Cosmic Consciousness
The article: Cosmic Consciousness
Chapter 5
In order that the sensory reaction can become experience or knowledge, it must be connected through concentration with the experiences of the individual
Though the physical eyesight of the primitive being is as good and clear as that of the civilised being, this alone is not enough. Sensing can take place, but the knowledge of the detailed truth or reality of the sensed object is totally out of the question in situations where one does not have memories of previous corresponding or related experiences that can act as a greater or smaller material of previous knowledge through which one, to a correspondingly greater or smaller extent, can recognise or identify the new experience. Behind every sensory impression a meeting takes place between a force emanating from the individual's deepest layer of consciousness and an ingoing force from the outer influence on the senses of the individual. At its strongest the force emanating from the individual constitutes the phenomena you know as "concentration". When you concentrate your thoughts, it is in reality only in order to be able to clear up a problem that is mystical or unknown to you. This concentration of thoughts is the same as mobilising all the experiences you have in your consciousness that are related to the problem. Concentration is thus a method by means of which you try to understand the unknown by means of what you already know. That this is the case is established as fact through the circumstance that in a case where you cannot find in your thoughts or memory experiences related to an unknown problem, the same problem will be as mystical and problematic as broadcasting or any of the other technical and scientifically most modern wonders are for the human being from the jungle. All sensing will thus be the same as reactions resulting from the meeting of known and unknown phenomena with our memories, which means, their meeting with the reactions of our previous experiences.
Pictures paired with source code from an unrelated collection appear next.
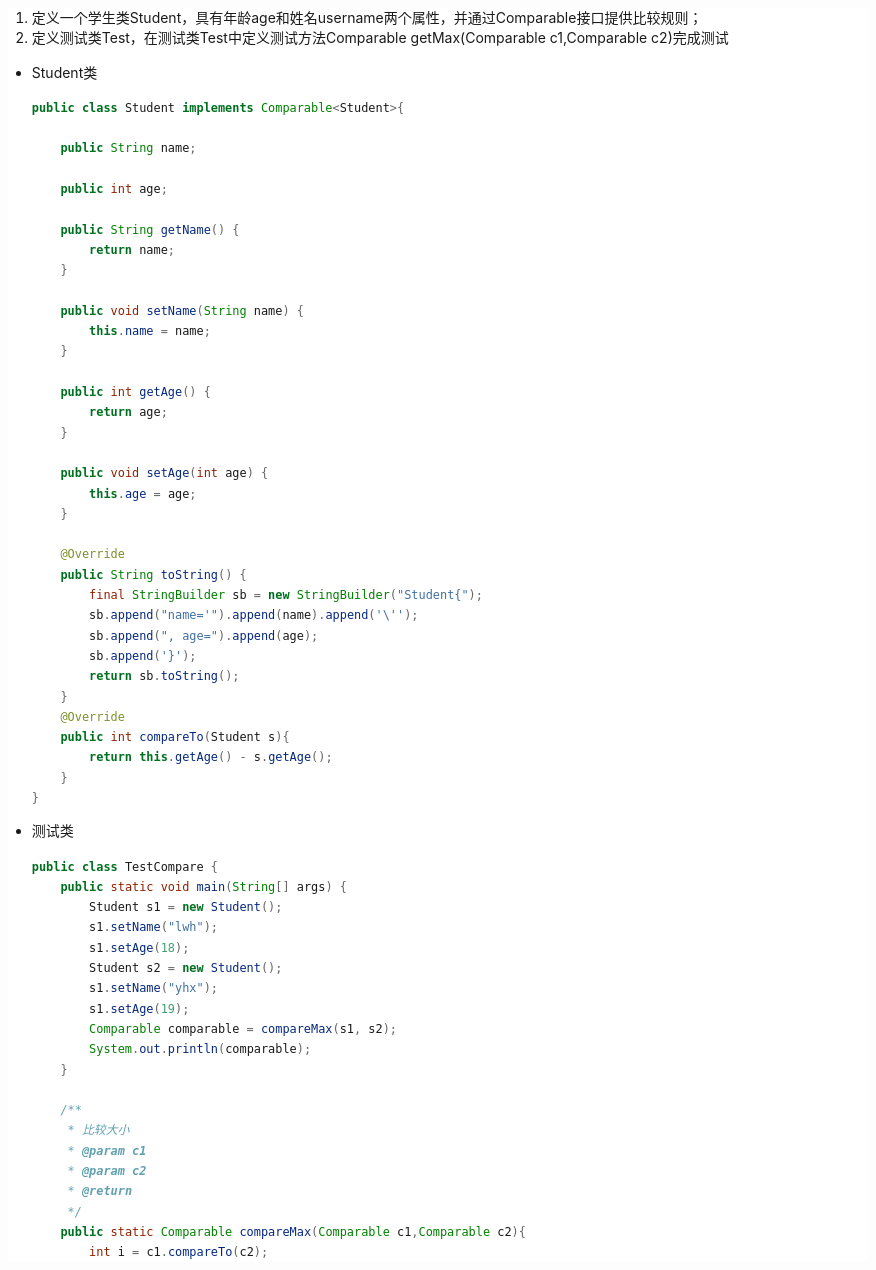 1. 定义一个学生类Student，具有年龄age和姓名username两个属性，并通过Comparable接口提供比较规则；
2. 定义测试类Test，在测试类Test中定义测试方法Comparable getMax(Comparable c1,Comparable c2)完成测试

- Student类

  ```java
  public class Student implements Comparable<Student>{
  
      public String name;
  
      public int age;
  
      public String getName() {
          return name;
      }
  
      public void setName(String name) {
          this.name = name;
      }
  
      public int getAge() {
          return age;
      }
  
      public void setAge(int age) {
          this.age = age;
      }
  
      @Override
      public String toString() {
          final StringBuilder sb = new StringBuilder("Student{");
          sb.append("name='").append(name).append('\'');
          sb.append(", age=").append(age);
          sb.append('}');
          return sb.toString();
      }
      @Override
      public int compareTo(Student s){
          return this.getAge() - s.getAge();
      }
  }
  ```

- 测试类

  ```java
  public class TestCompare {
      public static void main(String[] args) {
          Student s1 = new Student();
          s1.setName("lwh");
          s1.setAge(18);
          Student s2 = new Student();
          s1.setName("yhx");
          s1.setAge(19);
          Comparable comparable = compareMax(s1, s2);
          System.out.println(comparable);
      }
  
      /**
       * 比较大小
       * @param c1
       * @param c2
       * @return
       */
      public static Comparable compareMax(Comparable c1,Comparable c2){
          int i = c1.compareTo(c2);
  ```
Everything that reacts with our senses, whether it be our sight, hearing, smell, taste or feeling, is quite unknown to us until the moment it gets into contact with our previous experiences. Our faculty to sense, and thereby our faculty to understand, will thus depend on how great a material of experience our memory represents. The more experiences we possess, the easier, deeper and quicker do we sense new experiences in the same field, while the opposite is the case in every field where there are very poor or a total lack of previous experiences.